What is being asked = Pictures in the data should be dropped; transcribe exactly the lines from the one that has "- **API-First Approach**: RESTful" through the one that has "Exercise 01 - 02: define vectors".

Given records =
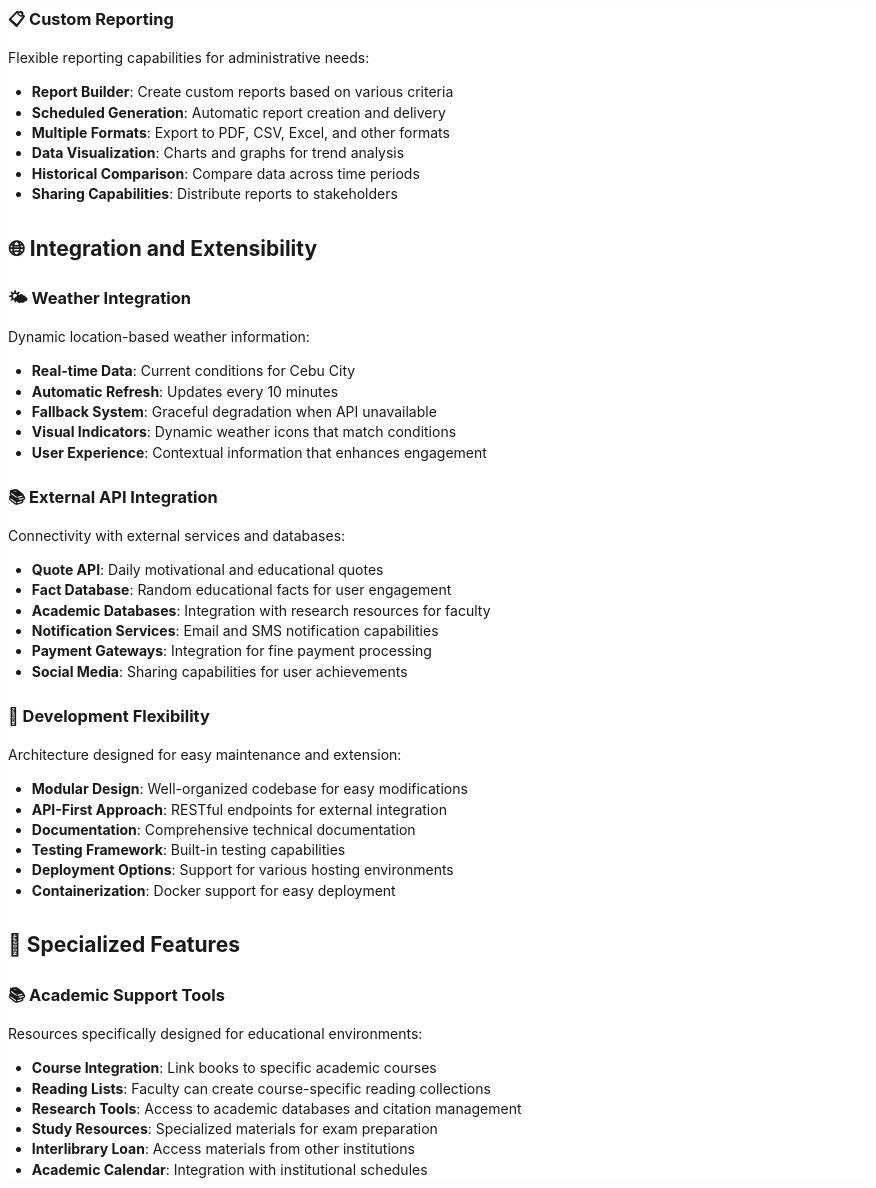 ### 📋 Custom Reporting
Flexible reporting capabilities for administrative needs:

- **Report Builder**: Create custom reports based on various criteria
- **Scheduled Generation**: Automatic report creation and delivery
- **Multiple Formats**: Export to PDF, CSV, Excel, and other formats
- **Data Visualization**: Charts and graphs for trend analysis
- **Historical Comparison**: Compare data across time periods
- **Sharing Capabilities**: Distribute reports to stakeholders

## 🌐 Integration and Extensibility

### 🌤️ Weather Integration
Dynamic location-based weather information:

- **Real-time Data**: Current conditions for Cebu City
- **Automatic Refresh**: Updates every 10 minutes
- **Fallback System**: Graceful degradation when API unavailable
- **Visual Indicators**: Dynamic weather icons that match conditions
- **User Experience**: Contextual information that enhances engagement

### 📚 External API Integration
Connectivity with external services and databases:

- **Quote API**: Daily motivational and educational quotes
- **Fact Database**: Random educational facts for user engagement
- **Academic Databases**: Integration with research resources for faculty
- **Notification Services**: Email and SMS notification capabilities
- **Payment Gateways**: Integration for fine payment processing
- **Social Media**: Sharing capabilities for user achievements

### 🔧 Development Flexibility
Architecture designed for easy maintenance and extension:

- **Modular Design**: Well-organized codebase for easy modifications
- **API-First Approach**: RESTful endpoints for external integration
- **Documentation**: Comprehensive technical documentation
- **Testing Framework**: Built-in testing capabilities
- **Deployment Options**: Support for various hosting environments
- **Containerization**: Docker support for easy deployment

## 🎯 Specialized Features

### 📚 Academic Support Tools
Resources specifically designed for educational environments:

- **Course Integration**: Link books to specific academic courses
- **Reading Lists**: Faculty can create course-specific reading collections
- **Research Tools**: Access to academic databases and citation management
- **Study Resources**: Specialized materials for exam preparation
- **Interlibrary Loan**: Access materials from other institutions
- **Academic Calendar**: Integration with institutional schedules
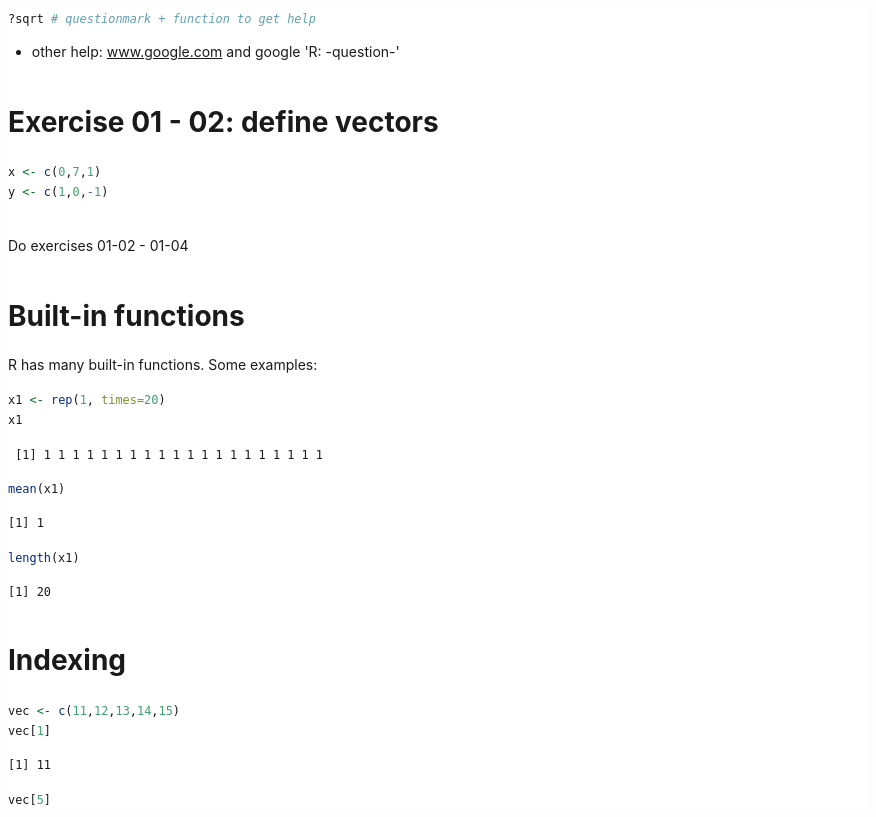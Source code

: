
 ```r
?sqrt # questionmark + function to get help
```
- other help: www.google.com and google 'R: -question-'

Exercise 01 - 02: define vectors
========

```r
x <- c(0,7,1)
y <- c(1,0,-1)
```

<br>
Do exercises 01-02 - 01-04


Built-in functions
===================================
R has many built-in functions. Some examples:


```r
x1 <- rep(1, times=20)
x1
```

```
 [1] 1 1 1 1 1 1 1 1 1 1 1 1 1 1 1 1 1 1 1 1
```

```r
mean(x1)
```

```
[1] 1
```

```r
length(x1)
```

```
[1] 20
```

Indexing
============

```r
vec <- c(11,12,13,14,15)
vec[1]
```

```
[1] 11
```

```r
vec[5]
```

Task output =
- **API-First Approach**: RESTful endpoints for external integration
- **Documentation**: Comprehensive technical documentation
- **Testing Framework**: Built-in testing capabilities
- **Deployment Options**: Support for various hosting environments
- **Containerization**: Docker support for easy deployment

## 🎯 Specialized Features

### 📚 Academic Support Tools
Resources specifically designed for educational environments:

- **Course Integration**: Link books to specific academic courses
- **Reading Lists**: Faculty can create course-specific reading collections
- **Research Tools**: Access to academic databases and citation management
- **Study Resources**: Specialized materials for exam preparation
- **Interlibrary Loan**: Access materials from other institutions
- **Academic Calendar**: Integration with institutional schedules
Source code

:
 ```r
?sqrt # questionmark + function to get help
```
- other help: www.google.com and google 'R: -question-'

Exercise 01 - 02: define vectors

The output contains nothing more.